In your copy, leave out the pictures and reproduce the listing below exactly.
[[ Given data open ]]
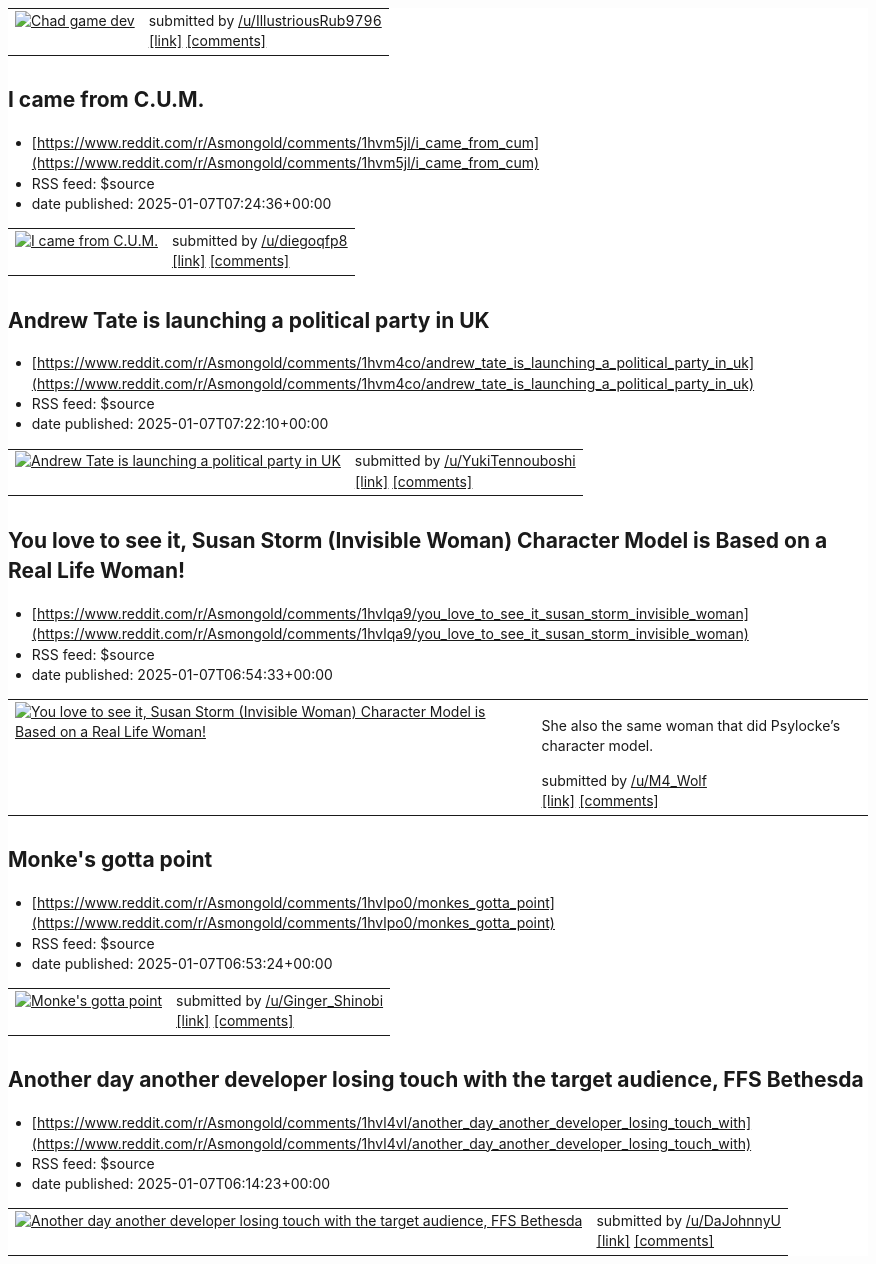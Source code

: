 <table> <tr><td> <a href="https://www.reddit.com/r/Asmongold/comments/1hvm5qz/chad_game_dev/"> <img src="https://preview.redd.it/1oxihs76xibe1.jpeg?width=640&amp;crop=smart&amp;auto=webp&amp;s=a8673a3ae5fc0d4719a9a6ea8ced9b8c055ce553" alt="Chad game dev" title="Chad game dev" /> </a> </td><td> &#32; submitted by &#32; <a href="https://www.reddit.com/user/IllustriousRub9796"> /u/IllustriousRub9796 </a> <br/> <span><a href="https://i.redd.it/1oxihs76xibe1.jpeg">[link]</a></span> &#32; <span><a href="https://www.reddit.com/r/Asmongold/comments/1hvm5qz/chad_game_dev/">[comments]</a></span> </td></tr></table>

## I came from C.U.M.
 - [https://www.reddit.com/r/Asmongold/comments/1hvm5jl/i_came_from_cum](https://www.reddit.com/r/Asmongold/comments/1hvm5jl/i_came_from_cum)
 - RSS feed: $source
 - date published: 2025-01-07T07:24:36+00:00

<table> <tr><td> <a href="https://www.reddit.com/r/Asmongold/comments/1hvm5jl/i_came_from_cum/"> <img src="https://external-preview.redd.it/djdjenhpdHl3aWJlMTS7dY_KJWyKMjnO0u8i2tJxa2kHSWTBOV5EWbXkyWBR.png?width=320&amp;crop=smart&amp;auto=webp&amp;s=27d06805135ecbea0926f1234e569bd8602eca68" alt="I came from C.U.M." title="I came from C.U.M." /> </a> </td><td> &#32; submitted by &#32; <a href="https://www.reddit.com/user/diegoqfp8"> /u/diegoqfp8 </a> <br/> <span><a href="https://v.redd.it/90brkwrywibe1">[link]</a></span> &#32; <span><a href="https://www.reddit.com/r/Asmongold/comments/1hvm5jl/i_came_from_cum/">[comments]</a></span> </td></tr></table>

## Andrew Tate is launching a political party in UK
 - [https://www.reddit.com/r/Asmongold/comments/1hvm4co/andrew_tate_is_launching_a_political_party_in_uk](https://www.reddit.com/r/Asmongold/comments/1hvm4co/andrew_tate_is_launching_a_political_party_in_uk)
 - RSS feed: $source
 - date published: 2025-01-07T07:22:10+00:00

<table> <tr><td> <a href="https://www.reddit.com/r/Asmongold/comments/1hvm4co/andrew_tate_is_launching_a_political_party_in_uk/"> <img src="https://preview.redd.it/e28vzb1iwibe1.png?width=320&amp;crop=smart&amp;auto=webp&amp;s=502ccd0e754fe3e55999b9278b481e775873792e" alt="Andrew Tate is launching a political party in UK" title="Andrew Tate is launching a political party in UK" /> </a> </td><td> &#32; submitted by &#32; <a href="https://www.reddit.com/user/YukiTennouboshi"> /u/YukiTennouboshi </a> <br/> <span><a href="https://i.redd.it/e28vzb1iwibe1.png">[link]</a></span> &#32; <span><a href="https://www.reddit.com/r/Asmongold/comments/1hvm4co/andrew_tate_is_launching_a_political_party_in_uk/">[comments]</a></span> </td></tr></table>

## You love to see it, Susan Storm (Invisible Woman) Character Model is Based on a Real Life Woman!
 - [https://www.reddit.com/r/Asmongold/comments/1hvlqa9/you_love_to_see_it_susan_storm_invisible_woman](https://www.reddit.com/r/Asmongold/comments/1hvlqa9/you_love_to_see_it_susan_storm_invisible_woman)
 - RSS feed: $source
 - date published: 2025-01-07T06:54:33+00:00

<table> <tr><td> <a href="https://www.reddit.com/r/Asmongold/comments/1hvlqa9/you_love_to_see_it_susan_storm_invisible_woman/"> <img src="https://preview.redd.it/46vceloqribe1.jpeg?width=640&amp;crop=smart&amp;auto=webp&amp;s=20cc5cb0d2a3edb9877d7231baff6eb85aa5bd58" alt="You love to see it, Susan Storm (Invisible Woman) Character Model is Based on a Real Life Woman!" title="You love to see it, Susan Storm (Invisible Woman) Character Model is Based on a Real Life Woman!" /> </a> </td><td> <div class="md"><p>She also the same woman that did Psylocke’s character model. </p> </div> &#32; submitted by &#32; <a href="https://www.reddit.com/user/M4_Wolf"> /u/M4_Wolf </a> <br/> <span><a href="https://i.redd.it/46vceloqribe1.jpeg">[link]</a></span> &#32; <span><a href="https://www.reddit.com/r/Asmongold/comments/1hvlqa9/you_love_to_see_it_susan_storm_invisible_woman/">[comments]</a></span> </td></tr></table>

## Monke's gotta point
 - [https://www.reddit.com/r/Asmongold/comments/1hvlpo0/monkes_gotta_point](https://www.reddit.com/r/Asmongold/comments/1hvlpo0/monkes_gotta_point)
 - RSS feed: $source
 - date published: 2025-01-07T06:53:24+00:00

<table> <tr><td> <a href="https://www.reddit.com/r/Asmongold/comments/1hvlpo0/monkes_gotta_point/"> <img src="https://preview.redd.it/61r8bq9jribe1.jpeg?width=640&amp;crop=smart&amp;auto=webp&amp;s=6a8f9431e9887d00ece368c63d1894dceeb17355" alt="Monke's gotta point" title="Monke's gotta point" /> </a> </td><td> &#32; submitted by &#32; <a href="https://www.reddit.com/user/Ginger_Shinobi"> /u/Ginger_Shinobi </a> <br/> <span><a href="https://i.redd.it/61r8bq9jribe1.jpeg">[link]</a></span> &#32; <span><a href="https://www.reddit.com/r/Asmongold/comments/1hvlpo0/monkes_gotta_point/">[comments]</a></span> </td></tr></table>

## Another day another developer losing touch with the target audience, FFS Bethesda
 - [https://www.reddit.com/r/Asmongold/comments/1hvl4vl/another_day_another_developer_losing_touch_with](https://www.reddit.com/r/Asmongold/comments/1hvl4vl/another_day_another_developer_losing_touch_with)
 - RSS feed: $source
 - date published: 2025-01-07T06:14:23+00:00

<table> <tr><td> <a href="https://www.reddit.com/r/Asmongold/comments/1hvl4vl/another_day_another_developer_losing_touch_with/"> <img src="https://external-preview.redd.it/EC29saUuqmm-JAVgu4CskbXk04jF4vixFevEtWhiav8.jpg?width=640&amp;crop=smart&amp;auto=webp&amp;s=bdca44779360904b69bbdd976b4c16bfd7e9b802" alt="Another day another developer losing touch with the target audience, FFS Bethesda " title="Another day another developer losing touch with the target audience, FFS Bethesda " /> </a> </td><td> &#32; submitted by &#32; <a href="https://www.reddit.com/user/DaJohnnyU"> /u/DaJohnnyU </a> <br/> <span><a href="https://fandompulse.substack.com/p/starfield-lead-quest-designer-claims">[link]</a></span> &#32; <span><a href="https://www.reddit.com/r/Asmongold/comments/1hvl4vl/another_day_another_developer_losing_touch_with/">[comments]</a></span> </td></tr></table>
[[ Given data closed ]]
**Answer to the exercise**
Source code

: <table> <tr><td> <a href="https://www.reddit.com/r/Asmongold/comments/1hvm5qz/chad_game_dev/"> <img src="https://preview.redd.it/1oxihs76xibe1.jpeg?width=640&amp;crop=smart&amp;auto=webp&amp;s=a8673a3ae5fc0d4719a9a6ea8ced9b8c055ce553" alt="Chad game dev" title="Chad game dev" /> </a> </td><td> &#32; submitted by &#32; <a href="https://www.reddit.com/user/IllustriousRub9796"> /u/IllustriousRub9796 </a> <br/> <span><a href="https://i.redd.it/1oxihs76xibe1.jpeg">[link]</a></span> &#32; <span><a href="https://www.reddit.com/r/Asmongold/comments/1hvm5qz/chad_game_dev/">[comments]</a></span> </td></tr></table>

## I came from C.U.M.
 - [https://www.reddit.com/r/Asmongold/comments/1hvm5jl/i_came_from_cum](https://www.reddit.com/r/Asmongold/comments/1hvm5jl/i_came_from_cum)
 - RSS feed: $source
 - date published: 2025-01-07T07:24:36+00:00

<table> <tr><td> <a href="https://www.reddit.com/r/Asmongold/comments/1hvm5jl/i_came_from_cum/"> <img src="https://external-preview.redd.it/djdjenhpdHl3aWJlMTS7dY_KJWyKMjnO0u8i2tJxa2kHSWTBOV5EWbXkyWBR.png?width=320&amp;crop=smart&amp;auto=webp&amp;s=27d06805135ecbea0926f1234e569bd8602eca68" alt="I came from C.U.M." title="I came from C.U.M." /> </a> </td><td> &#32; submitted by &#32; <a href="https://www.reddit.com/user/diegoqfp8"> /u/diegoqfp8 </a> <br/> <span><a href="https://v.redd.it/90brkwrywibe1">[link]</a></span> &#32; <span><a href="https://www.reddit.com/r/Asmongold/comments/1hvm5jl/i_came_from_cum/">[comments]</a></span> </td></tr></table>

## Andrew Tate is launching a political party in UK
 - [https://www.reddit.com/r/Asmongold/comments/1hvm4co/andrew_tate_is_launching_a_political_party_in_uk](https://www.reddit.com/r/Asmongold/comments/1hvm4co/andrew_tate_is_launching_a_political_party_in_uk)
 - RSS feed: $source
 - date published: 2025-01-07T07:22:10+00:00

<table> <tr><td> <a href="https://www.reddit.com/r/Asmongold/comments/1hvm4co/andrew_tate_is_launching_a_political_party_in_uk/"> <img src="https://preview.redd.it/e28vzb1iwibe1.png?width=320&amp;crop=smart&amp;auto=webp&amp;s=502ccd0e754fe3e55999b9278b481e775873792e" alt="Andrew Tate is launching a political party in UK" title="Andrew Tate is launching a political party in UK" /> </a> </td><td> &#32; submitted by &#32; <a href="https://www.reddit.com/user/YukiTennouboshi"> /u/YukiTennouboshi </a> <br/> <span><a href="https://i.redd.it/e28vzb1iwibe1.png">[link]</a></span> &#32; <span><a href="https://www.reddit.com/r/Asmongold/comments/1hvm4co/andrew_tate_is_launching_a_political_party_in_uk/">[comments]</a></span> </td></tr></table>

## You love to see it, Susan Storm (Invisible Woman) Character Model is Based on a Real Life Woman!
 - [https://www.reddit.com/r/Asmongold/comments/1hvlqa9/you_love_to_see_it_susan_storm_invisible_woman](https://www.reddit.com/r/Asmongold/comments/1hvlqa9/you_love_to_see_it_susan_storm_invisible_woman)
 - RSS feed: $source
 - date published: 2025-01-07T06:54:33+00:00

<table> <tr><td> <a href="https://www.reddit.com/r/Asmongold/comments/1hvlqa9/you_love_to_see_it_susan_storm_invisible_woman/"> <img src="https://preview.redd.it/46vceloqribe1.jpeg?width=640&amp;crop=smart&amp;auto=webp&amp;s=20cc5cb0d2a3edb9877d7231baff6eb85aa5bd58" alt="You love to see it, Susan Storm (Invisible Woman) Character Model is Based on a Real Life Woman!" title="You love to see it, Susan Storm (Invisible Woman) Character Model is Based on a Real Life Woman!" /> </a> </td><td> <div class="md"><p>She also the same woman that did Psylocke’s character model. </p> </div> &#32; submitted by &#32; <a href="https://www.reddit.com/user/M4_Wolf"> /u/M4_Wolf </a> <br/> <span><a href="https://i.redd.it/46vceloqribe1.jpeg">[link]</a></span> &#32; <span><a href="https://www.reddit.com/r/Asmongold/comments/1hvlqa9/you_love_to_see_it_susan_storm_invisible_woman/">[comments]</a></span> </td></tr></table>

## Monke's gotta point
 - [https://www.reddit.com/r/Asmongold/comments/1hvlpo0/monkes_gotta_point](https://www.reddit.com/r/Asmongold/comments/1hvlpo0/monkes_gotta_point)
 - RSS feed: $source
 - date published: 2025-01-07T06:53:24+00:00

<table> <tr><td> <a href="https://www.reddit.com/r/Asmongold/comments/1hvlpo0/monkes_gotta_point/"> <img src="https://preview.redd.it/61r8bq9jribe1.jpeg?width=640&amp;crop=smart&amp;auto=webp&amp;s=6a8f9431e9887d00ece368c63d1894dceeb17355" alt="Monke's gotta point" title="Monke's gotta point" /> </a> </td><td> &#32; submitted by &#32; <a href="https://www.reddit.com/user/Ginger_Shinobi"> /u/Ginger_Shinobi </a> <br/> <span><a href="https://i.redd.it/61r8bq9jribe1.jpeg">[link]</a></span> &#32; <span><a href="https://www.reddit.com/r/Asmongold/comments/1hvlpo0/monkes_gotta_point/">[comments]</a></span> </td></tr></table>

## Another day another developer losing touch with the target audience, FFS Bethesda
 - [https://www.reddit.com/r/Asmongold/comments/1hvl4vl/another_day_another_developer_losing_touch_with](https://www.reddit.com/r/Asmongold/comments/1hvl4vl/another_day_another_developer_losing_touch_with)
 - RSS feed: $source
 - date published: 2025-01-07T06:14:23+00:00

<table> <tr><td> <a href="https://www.reddit.com/r/Asmongold/comments/1hvl4vl/another_day_another_developer_losing_touch_with/"> <img src="https://external-preview.redd.it/EC29saUuqmm-JAVgu4CskbXk04jF4vixFevEtWhiav8.jpg?width=640&amp;crop=smart&amp;auto=webp&amp;s=bdca44779360904b69bbdd976b4c16bfd7e9b802" alt="Another day another developer losing touch with the target audience, FFS Bethesda " title="Another day another developer losing touch with the target audience, FFS Bethesda " /> </a> </td><td> &#32; submitted by &#32; <a href="https://www.reddit.com/user/DaJohnnyU"> /u/DaJohnnyU </a> <br/> <span><a href="https://fandompulse.substack.com/p/starfield-lead-quest-designer-claims">[link]</a></span> &#32; <span><a href="https://www.reddit.com/r/Asmongold/comments/1hvl4vl/another_day_another_developer_losing_touch_with/">[comments]</a></span> </td></tr></table>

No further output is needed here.